Letters to the Princess
Chapter 19: Regrets
Previous ChapterNext ChapterThe tales that reached Equestria and the Crystal Empire came slowly. Fragmented. Fractured. Tales of a monster that bathed in blood, who slaughtered dissenters and crushed any that would threaten her newfound throne.
A monster who would skip into each new settlement or camp she conquered giggling like a little filly, and ask “Who wants to be my friend?”
And it was in those half-legends that Flurry Heart found again the love that she had thought was lost.
“It must be exaggerated,” she said, for the thousandth time. “There’s no way she’d do that. She wouldn’t.”
“You have no idea what she’s capable of,” Cadence replied, her voice terse from the throne beside her. “Now could we please get back to the matter at hoof? The Neighpalese ambassadors are going to be here any minute and we need to be ready.”
“She made a promise. To Rarity.” Cozy Glow did not break her promises. And she especially did not break promises to her mother.

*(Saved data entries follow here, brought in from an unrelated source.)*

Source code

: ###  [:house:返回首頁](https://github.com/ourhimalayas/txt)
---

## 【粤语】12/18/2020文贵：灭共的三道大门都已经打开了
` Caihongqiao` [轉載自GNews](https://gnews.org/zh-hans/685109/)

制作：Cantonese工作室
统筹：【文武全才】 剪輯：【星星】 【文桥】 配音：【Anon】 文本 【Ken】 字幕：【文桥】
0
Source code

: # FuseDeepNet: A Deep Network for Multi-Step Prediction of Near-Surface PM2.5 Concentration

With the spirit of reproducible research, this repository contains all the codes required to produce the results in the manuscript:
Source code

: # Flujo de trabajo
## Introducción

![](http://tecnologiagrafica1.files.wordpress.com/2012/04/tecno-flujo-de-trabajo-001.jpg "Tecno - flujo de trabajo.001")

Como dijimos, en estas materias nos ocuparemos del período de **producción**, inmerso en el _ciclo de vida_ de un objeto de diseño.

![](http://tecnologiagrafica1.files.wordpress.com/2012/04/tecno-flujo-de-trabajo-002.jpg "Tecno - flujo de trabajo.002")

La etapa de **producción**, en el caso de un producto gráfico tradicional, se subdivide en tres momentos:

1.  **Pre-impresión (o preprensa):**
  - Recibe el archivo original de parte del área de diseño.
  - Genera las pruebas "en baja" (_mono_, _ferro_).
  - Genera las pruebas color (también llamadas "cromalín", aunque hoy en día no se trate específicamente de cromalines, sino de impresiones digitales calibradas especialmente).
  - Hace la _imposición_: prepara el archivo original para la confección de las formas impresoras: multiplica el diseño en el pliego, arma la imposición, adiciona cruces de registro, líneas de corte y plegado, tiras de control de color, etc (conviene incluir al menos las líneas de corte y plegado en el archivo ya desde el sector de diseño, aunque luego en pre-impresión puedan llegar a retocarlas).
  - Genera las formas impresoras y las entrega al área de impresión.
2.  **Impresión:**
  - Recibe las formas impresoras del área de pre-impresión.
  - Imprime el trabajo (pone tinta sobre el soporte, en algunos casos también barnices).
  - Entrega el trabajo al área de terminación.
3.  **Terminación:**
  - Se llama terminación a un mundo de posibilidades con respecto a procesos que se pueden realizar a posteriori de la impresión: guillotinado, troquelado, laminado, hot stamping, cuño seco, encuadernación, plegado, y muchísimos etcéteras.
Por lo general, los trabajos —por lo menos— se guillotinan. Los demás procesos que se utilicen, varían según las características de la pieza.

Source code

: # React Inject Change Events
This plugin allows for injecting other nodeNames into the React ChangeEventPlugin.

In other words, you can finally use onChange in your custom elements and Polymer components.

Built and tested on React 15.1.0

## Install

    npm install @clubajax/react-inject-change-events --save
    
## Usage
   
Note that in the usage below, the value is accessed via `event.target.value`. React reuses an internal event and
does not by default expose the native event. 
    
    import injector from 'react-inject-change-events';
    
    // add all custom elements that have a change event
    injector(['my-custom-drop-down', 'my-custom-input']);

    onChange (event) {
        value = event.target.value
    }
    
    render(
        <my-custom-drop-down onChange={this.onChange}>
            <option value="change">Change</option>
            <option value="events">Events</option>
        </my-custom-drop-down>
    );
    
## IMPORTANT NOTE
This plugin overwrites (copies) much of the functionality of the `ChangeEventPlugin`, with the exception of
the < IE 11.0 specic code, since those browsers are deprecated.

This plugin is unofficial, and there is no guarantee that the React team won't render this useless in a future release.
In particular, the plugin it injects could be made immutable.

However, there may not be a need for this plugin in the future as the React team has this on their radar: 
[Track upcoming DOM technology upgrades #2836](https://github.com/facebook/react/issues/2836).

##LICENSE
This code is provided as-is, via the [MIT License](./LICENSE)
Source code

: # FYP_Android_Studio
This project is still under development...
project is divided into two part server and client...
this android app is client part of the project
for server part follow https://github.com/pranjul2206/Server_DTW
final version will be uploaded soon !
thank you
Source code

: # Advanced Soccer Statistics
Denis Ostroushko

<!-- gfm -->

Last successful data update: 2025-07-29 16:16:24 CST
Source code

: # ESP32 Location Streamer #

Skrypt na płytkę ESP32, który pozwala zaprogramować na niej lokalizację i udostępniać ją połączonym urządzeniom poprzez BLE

“And Rarity died.” Cadence was capable of being merciless, when she had to be. “I felt that girl’s emotions, Flurry, and the ones for her mother were such a twisted, mangled mess of…horror that losing her could have made her do anything at all.”
As she had so often before, Flurry quashed the instinct to ask what Cozy’s emotions for her had been, all that time ago. That way lay only pain.
“But we have to do something,” she said. “If it is her, if it’s not — either way we can’t leave the ponies of the northern wastes without any help at all.”
Cadence looked harried. “I don’t know what we can do. Twilight asked me to handle it, but she asks me to handle everything north of Manehattan, and I can’t go off wandering the wilderness for months at a time.”
“Aunt Twilight asked you because she knows you have a spare.”
Her mother pursed her lips. “If it comes to that, she has two. Auntie Tia and Luna don’t seem to do anything anymore outside of their little hobbies. Gardening and matchmaking — as if I’m not managing Equestria’s romantic needs, on top of everything else.”
“Auntie Tia isn’t trying to step on your horseshoes, Mum.” Another well-trodden discussion.
“Either way, you’re not going.” Cadence shook her head in flat refusal. “It's too dangerous.”
“She’s…she’s my problem. I…made her like this. I helped to do it.”
“Flurry, no. You cannot blame yourself for the actions of a…a monster like her.”
“She’s not a monster, Mum.”
The doors opened, and two serene-looking donkeys in the orange robes of the Neigpalese court approached. Cadence sat up straighter, pasting a smile of welcome onto her face, and Flurry leaned in close to get in the last word.
“I’ll be picking my soldiers tonight.”